## REQUIRED ACTION
The response must contain every line from the records below that has "analytical".
•••
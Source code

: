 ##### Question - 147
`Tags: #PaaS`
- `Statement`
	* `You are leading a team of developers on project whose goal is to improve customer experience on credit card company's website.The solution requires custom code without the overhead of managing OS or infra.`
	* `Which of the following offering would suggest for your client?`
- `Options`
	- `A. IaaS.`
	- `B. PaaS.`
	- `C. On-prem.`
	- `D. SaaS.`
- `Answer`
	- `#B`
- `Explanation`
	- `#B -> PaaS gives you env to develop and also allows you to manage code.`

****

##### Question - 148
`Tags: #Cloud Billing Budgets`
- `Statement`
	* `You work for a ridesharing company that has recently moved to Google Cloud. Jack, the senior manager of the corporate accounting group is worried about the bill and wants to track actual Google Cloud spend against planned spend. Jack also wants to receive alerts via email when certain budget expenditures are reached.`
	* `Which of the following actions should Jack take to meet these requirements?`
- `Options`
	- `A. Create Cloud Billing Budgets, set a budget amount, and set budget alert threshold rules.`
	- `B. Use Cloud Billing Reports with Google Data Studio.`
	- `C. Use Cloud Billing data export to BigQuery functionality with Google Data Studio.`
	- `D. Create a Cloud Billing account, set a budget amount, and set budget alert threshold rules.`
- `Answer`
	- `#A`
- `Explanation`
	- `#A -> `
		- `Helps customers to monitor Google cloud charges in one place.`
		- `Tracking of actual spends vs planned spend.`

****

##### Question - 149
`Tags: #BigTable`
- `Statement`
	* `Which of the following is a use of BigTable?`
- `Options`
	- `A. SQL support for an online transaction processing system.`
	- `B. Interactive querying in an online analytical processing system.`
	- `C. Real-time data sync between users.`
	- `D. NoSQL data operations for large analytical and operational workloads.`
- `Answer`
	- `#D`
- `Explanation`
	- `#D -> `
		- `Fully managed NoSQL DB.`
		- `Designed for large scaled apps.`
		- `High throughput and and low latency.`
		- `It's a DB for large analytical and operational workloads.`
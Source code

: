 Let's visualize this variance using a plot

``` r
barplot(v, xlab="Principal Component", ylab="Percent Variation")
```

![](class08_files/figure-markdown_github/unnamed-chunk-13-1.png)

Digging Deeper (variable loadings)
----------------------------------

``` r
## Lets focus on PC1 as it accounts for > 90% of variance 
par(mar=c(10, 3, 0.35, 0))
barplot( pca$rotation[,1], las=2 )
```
•••
## SOLUTION
	- `B. Interactive querying in an online analytical processing system.`
	- `D. NoSQL data operations for large analytical and operational workloads.`
		- `It's a DB for large analytical and operational workloads.`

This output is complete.